Through the use of digital photography, Australian-born Peter Watson captures and distorts beams of city light, which blur into brightly colored woven abstraction.
With years of experience working with color theory in photo labs, Watson keenly delivers a pure optical vision, exploring each color’s vibration as it harmonizes within the composition. Watson thinks of light as a material. To him, it is a substance like paint to be moved around, manipulated, and stretched. Because of this, his work transcends the boundaries of photography, culminating into an emotively charged world of electronic utterances.
Through travel, Watson seeks just the right circumstances to frame and transmute into a unique photographic phenomenon. During his travels, the details within urban spaces speak most poignantly to him. A beam of neon dances off the side of a building, an orange-tinted windowpane emits an intriguing haze – these moments hang over him curiously, waiting to be transformed through his lens. Once translated, they result in an image that is both abstract and recognizable, while also poetic and purely sensational.
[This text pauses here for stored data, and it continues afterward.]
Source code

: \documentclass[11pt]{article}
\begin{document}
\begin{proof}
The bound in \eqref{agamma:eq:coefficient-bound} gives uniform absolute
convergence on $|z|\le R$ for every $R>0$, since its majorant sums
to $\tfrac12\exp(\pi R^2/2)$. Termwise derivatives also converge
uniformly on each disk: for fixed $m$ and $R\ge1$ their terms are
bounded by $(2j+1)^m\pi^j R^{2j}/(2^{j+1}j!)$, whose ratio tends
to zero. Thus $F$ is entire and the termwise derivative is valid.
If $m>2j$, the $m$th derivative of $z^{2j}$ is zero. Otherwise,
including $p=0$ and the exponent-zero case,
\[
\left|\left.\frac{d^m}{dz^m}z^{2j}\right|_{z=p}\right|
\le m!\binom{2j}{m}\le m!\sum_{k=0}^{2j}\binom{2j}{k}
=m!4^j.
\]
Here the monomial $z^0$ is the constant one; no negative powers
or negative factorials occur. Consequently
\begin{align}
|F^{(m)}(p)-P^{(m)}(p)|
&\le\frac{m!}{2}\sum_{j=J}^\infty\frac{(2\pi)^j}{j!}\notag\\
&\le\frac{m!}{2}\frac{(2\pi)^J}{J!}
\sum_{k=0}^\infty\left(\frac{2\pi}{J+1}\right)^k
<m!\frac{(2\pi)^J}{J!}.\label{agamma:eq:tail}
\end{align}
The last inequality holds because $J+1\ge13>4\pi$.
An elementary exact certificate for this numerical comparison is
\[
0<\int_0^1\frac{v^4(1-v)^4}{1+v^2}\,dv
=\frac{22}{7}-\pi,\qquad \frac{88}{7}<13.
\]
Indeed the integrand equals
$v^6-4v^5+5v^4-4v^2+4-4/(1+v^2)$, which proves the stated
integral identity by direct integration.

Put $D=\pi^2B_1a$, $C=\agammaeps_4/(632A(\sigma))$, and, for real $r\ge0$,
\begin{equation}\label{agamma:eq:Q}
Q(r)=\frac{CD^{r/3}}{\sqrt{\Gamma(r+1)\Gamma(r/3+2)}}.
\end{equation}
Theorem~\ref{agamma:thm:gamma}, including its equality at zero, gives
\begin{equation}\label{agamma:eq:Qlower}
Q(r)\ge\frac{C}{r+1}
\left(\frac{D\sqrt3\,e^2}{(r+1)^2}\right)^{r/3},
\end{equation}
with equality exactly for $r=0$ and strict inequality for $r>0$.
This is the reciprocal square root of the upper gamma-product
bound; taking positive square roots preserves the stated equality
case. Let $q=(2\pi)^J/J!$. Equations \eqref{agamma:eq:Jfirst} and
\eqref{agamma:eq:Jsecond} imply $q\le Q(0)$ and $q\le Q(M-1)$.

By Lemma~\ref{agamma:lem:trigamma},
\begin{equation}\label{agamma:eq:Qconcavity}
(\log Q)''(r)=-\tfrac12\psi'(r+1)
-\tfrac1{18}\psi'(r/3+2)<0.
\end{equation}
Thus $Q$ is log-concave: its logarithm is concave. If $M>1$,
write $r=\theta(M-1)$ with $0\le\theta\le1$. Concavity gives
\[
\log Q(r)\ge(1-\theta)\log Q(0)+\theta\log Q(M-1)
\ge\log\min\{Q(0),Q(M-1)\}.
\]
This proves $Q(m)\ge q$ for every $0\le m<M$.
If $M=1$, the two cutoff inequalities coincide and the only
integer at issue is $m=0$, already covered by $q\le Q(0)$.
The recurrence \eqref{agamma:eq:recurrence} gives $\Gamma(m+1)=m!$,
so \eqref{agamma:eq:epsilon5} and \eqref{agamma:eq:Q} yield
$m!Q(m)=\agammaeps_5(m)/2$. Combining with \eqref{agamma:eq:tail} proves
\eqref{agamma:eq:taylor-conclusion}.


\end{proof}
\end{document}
Exhibition Dates: June 10, 2014 – July 1, 2014
Reception: Thursday, June 12, 2014, 6:00pm – 8:00pm
Gallery Hours: Tues-Sat 11-6
Gallery Location: 530 West 25th St, Chelsea, New York
Event URL: http://www.agora-gallery.com/artistpage/Peter_Watson.aspx
Featured Artists:
Evolving Abstraction
Murielle Argoud | Yuka Chokai | AnnaMaria Critelli | David DuTremble | Samantha Emery | Hannah Greenberg | Lynn Izzard | Chris Langley | Neil Masterman | B.A Mintz | Dmitry Sostakovich | Eponine Saint Hillier | Fahim Somani | Antoinette Tontcheva | Peter Watson
About the Exhibition
In Evolving Abstraction, these artists reflect the beauty and complexity of the world they see through taking a step back and portraying them through the lens of artistic vision rather than with representational accuracy. Often experimental, the works are innovative in their quest to find the best tools and techniques to convey the idea that exists in the artist’s mind and share it with an audience hungry for a fresh perspective on what they see every day.